Tools for screening, assessment and tracking
In general, subjective screening questionnaires44–58 and objective clinical-grade measurements44 45 57 59 60 focus on the diagnosis and treatment of sleep disorders such as sleep-disordered breathing (eg, obstructive sleep apnoea), insomnia, narcolepsy and circadian rhythm sleep disorders. The presence of these and other sleep disorders may be tested in collegiate athletes during their preparticipation physical exam or in those seeking diagnosis and treatment for sleep problems. Sports medicine team members can also use subjective measures (see online supplementary table 5) to refer collegiate athletes to team physicians, licenced mental health providers and board-certified sleep medicine professionals. These specialists can diagnose sleep disorders using clinical-grade objective measurements and implement treatment plans.
When screening athletes for disordered sleep, it is important to obtain a thorough sleep history. Key issues to address are summarised in box 2.61 Current sleep habits describe bedtimes; awakening history; napping; and exposure to light, dark and electronic device use. Sleep quality includes a subjective assessment of ‘average sleep’, feeling rested and presence of daytime fatigue or somnolence. Family medical history should screen for a history of insomnia, narcolepsy, sleep apnoea, depression, anxiety, attention deficit hyperactivity disorder or other psychiatric disorders (eg, somatoform disorders, substance abuse and personality disorders). A sleep diary can be a valuable tool for establishing baseline sleep habits and identifying changes in hygiene practices.
Key issues to address in conducting a sleep history
Current sleep schedule on weekdays and weekends:
How long to fall asleep.
Napping (number, timing and duration).
Number of nightly awakenings and reason.
Presence of sleep onset or sleep maintenance insomnia (early morning awakening with trouble falling back asleep).
Wake with alarm or spontaneously.
Waking feeling rested.
Presence and extent of daytime sleepiness.
Presence of hypnagogic or hypnopompic hallucinations, sleep paralysis or cataplexy.
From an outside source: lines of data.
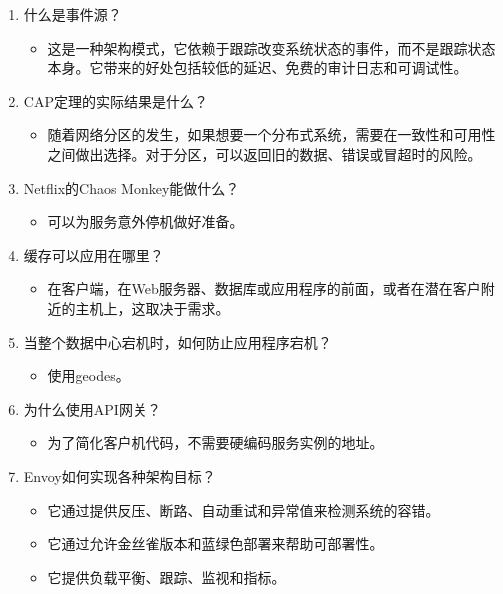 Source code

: \begin{enumerate}
\item
什么是事件源？
\begin{itemize}
\item 
这是一种架构模式，它依赖于跟踪改变系统状态的事件，而不是跟踪状态本身。它带来的好处包括较低的延迟、免费的审计日志和可调试性。
\end{itemize}

\item 
CAP定理的实际结果是什么？
\begin{itemize}
\item 
随着网络分区的发生，如果想要一个分布式系统，需要在一致性和可用性之间做出选择。对于分区，可以返回旧的数据、错误或冒超时的风险。
\end{itemize}

\item 
Netflix的Chaos Monkey能做什么？
\begin{itemize}
\item 
可以为服务意外停机做好准备。
\end{itemize}

\item 
缓存可以应用在哪里？
\begin{itemize}
\item 
在客户端，在Web服务器、数据库或应用程序的前面，或者在潜在客户附近的主机上，这取决于需求。
\end{itemize}

\item 
当整个数据中心宕机时，如何防止应用程序宕机？
\begin{itemize}
\item 
使用geodes。
\end{itemize}

\item 
为什么使用API网关？
\begin{itemize}
\item 
为了简化客户机代码，不需要硬编码服务实例的地址。
\end{itemize}

\item 
Envoy如何实现各种架构目标？
\begin{itemize}
\item 
它通过提供反压、断路、自动重试和异常值来检测系统的容错。

\item 
它通过允许金丝雀版本和蓝绿色部署来帮助可部署性。

\item 
它提供负载平衡、跟踪、监视和指标。
\end{itemize}
\end{enumerate}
Presence of restless leg symptoms (night-time leg discomfort relieved by movement).
Sleep walking, confusional arousals or night terrors.
Snoring, witnessed apnoeas, nocturnal choking and gasping or shortness of breath.
Medication and drug use:
Use of stimulants.
Use of sedative hypnotic medications.
Recreational drug and alcohol use.
Mental health status.
Exposure to light.
Electronic device use.
The emergence of consumer sleep technologies holds great promise for helping athletics departments better understand, and thus improve, collegiate athlete sleep.42 43 Their ability to measure sleep in the collegiate athletes’ home environment over time provides a heretofore unattainable ecologically valid measure of sleep. Consumer sleep technologies can also identify problematic sleep that may indicate a sleep disorder. Despite the value of these technologies to coaches, team physicians and collegiate athletes, their use assisting medical providers in diagnosing sleep disorders is evolving and not yet mature. However, they can currently help collegiate athletes and their support team to understand their sleep environment, duration and timing and can provide a baseline on which these collegiate athletes can improve.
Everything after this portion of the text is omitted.